Llegados a este punto se precisa una puntualización para explicar una de las sutilezas del periodismo local. Si eres periodista local y tu familia, amigos o cualquiera que sepa de tu condición dice que "hay que hacer algo" está hablando de que lo hagas tú. No solo tú, pero tú más. En ese caso el "algo" que había que hacer era frenar la degeneración de nuestro modo de vida.

Pocas conversaciones pueden estirarse tanto como la de dónde dan qué con qué

Recuerdo aquello precisamente en este fin de semana de cascos pulidos, hombres en falda, trisqueles estampados en toda clase de superficies y rizos descendiendo en cascada porque ocurrió en un Arde Lucus y, muy especialmente, porque fue un lamento con el que cualquier lucense empatiza: a mi amigo le pusieron una caña y no le ofrecieron tapa. El Armagedón.

Lo he contado mil veces, quizás porque sigo pellizcándome. Hace décadas Informe Semanal dedicó un programa a los monumentos españoles que podrían llegar a ser en el futuro Patrimonio de la Humanidad y un equipo entrevistó en Lugo a un hombre que defendió muy serio la conveniencia de tirar la Muralla abajo y hacer, al fin, la Ronda que la ciudad se merecía, con carriles en ambos sentidos. El pasado romano le parecía un contratiempo. Como a tantos, durante tanto. Las cosas han ido cambiando. Los constructores aún ponen los ojos en blanco si hay que excavar intramuros y asumen que deben olvidarse durante años de sus solares. La dolorosa estampa de ver a hombres meando contra un monumento Patrimonio de la Humanidad llega cada cierto tiempo como un recuerdo de otra era. Los turistas bracean regularmente, desesperados porque han preguntado a cinco personas y nadie ha sabido decirles dónde demonios queda la Casa de los Mosaicos.

Pero los niños hacen manualidades de castros con cartulina, dibujos de las casas romanas, han visto una biga fuera de las películas y saben que si el Miño no pasara por donde pasa nada de esto habría ocurrido. Se ven menos túnicas griegas o tocados medievales estos días, menos esquizofrenia estilística. Incluso los más hartos del gentío, entienden que tiene sentido celebrar un pasado y disfrutar después de las fantásticas imágenes que deja la ciudad que se vuelca, cómo todo parece de antes hasta que un detalle te recuerda el presente. Del Arde Lucus me entusiasma todo lo que huele a error de racord en el cine: el reloj bajo la toga, el castrexo lleno de pieles consultando el whatsapp, un conjunto de romano con zapatillas con cámara de aire.
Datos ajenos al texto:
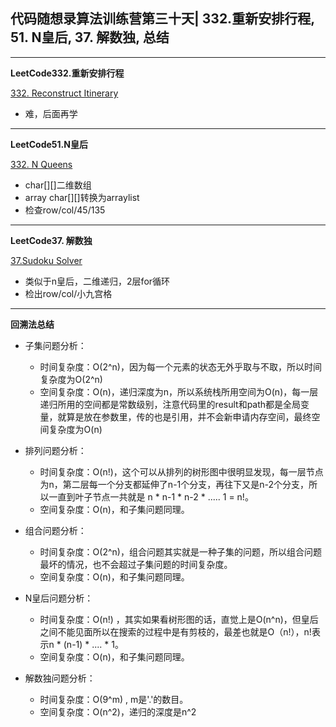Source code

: ## **代码随想录算法训练营第三十天| 332.重新安排行程, 51. N皇后, 37. 解数独, 总结**
<hr/>

**LeetCode332.重新安排行程**

[332. Reconstruct Itinerary](https://leetcode.cn/problems/reconstruct-itinerary/description/)

- 难，后面再学 

<hr/>

**LeetCode51.N皇后**

[332. N Queens](https://leetcode.cn/problems/n-queens/description/)

- char[][]二维数组
- array char[][]转换为arraylist
- 检查row/col/45/135

<hr/>

**LeetCode37. 解数独**

[37.Sudoku Solver](https://leetcode.cn/problems/sudoku-solver/description/)

- 类似于n皇后，二维递归，2层for循环
- 检出row/col/小九宫格

<hr/>

**回溯法总结**

- 子集问题分析：

    - 时间复杂度：O(2^n)，因为每一个元素的状态无外乎取与不取，所以时间复杂度为O(2^n)
    - 空间复杂度：O(n)，递归深度为n，所以系统栈所用空间为O(n)，每一层递归所用的空间都是常数级别，注意代码里的result和path都是全局变量，就算是放在参数里，传的也是引用，并不会新申请内存空间，最终空间复杂度为O(n)

- 排列问题分析：

    - 时间复杂度：O(n!)，这个可以从排列的树形图中很明显发现，每一层节点为n，第二层每一个分支都延伸了n-1个分支，再往下又是n-2个分支，所以一直到叶子节点一共就是 n * n-1 * n-2 * ..... 1 = n!。
    - 空间复杂度：O(n)，和子集问题同理。

- 组合问题分析：

    - 时间复杂度：O(2^n)，组合问题其实就是一种子集的问题，所以组合问题最坏的情况，也不会超过子集问题的时间复杂度。 
    - 空间复杂度：O(n)，和子集问题同理。

- N皇后问题分析：

    - 时间复杂度：O(n!) ，其实如果看树形图的话，直觉上是O(n^n)，但皇后之间不能见面所以在搜索的过程中是有剪枝的，最差也就是O（n!），n!表示n * (n-1) * .... * 1。
    - 空间复杂度：O(n)，和子集问题同理。

- 解数独问题分析：

    - 时间复杂度：O(9^m) , m是'.'的数目。
    - 空间复杂度：O(n^2)，递归的深度是n^2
Es verdad que el pasado romano nos une, pero no es lo único. Ni lo que más. La verdadera movilización del homus lucensis se produce por un pequeño detalle que nadie perdona, el núcleo de nuestra célula, el cordoncillo umbilical invisible que nos une a unos y a otros; romanos, castrexos y renegados de la fiesta, derechas e izquierdas, autóctonos o trasplantados: la incuestionable presencia de la tapa. He leído eternos hilos de discusión en el Facebook sobre una peatonalización, la huelga de un servicio público o una nueva tasa municipal, pero nada le hace sombra al horror de contemplar que en una web de tercera alguien se ha olvidado de incluir a Lugo en la lista de las mejores ciudades españolas para ir de tapas. O al de que, durante una fiesta como la de ahora, en tu bar de siempre dejen de poner las habituales. Pocas conversaciones pueden estirarse tanto como la de dónde dan qué con qué, la ubicación exacta de la mejor tortilla o la magia de desayunar café con tapa de caldo. O callos. O cocido. Repito, desayuno.

Así somos. Seremos romanos o castrexos, no digo yo que no. Seremos gallegos de interior, en una provincia con el mar más hermoso. Seremos resistentes al cambio y tendremos que quejarnos dos mil veces de la reducción de velocidad de una calle antes de verle las mil ventajas, eso también. Pero lo que somos, por encima de todas las cosas, es gente que tiene la certeza de poder ir a un bar, pagar cinco cañas y recibirlas con cinco huevos fritos. Y eso, no se puede negar, te da una confianza en la vida difícil de obtener de otro modo.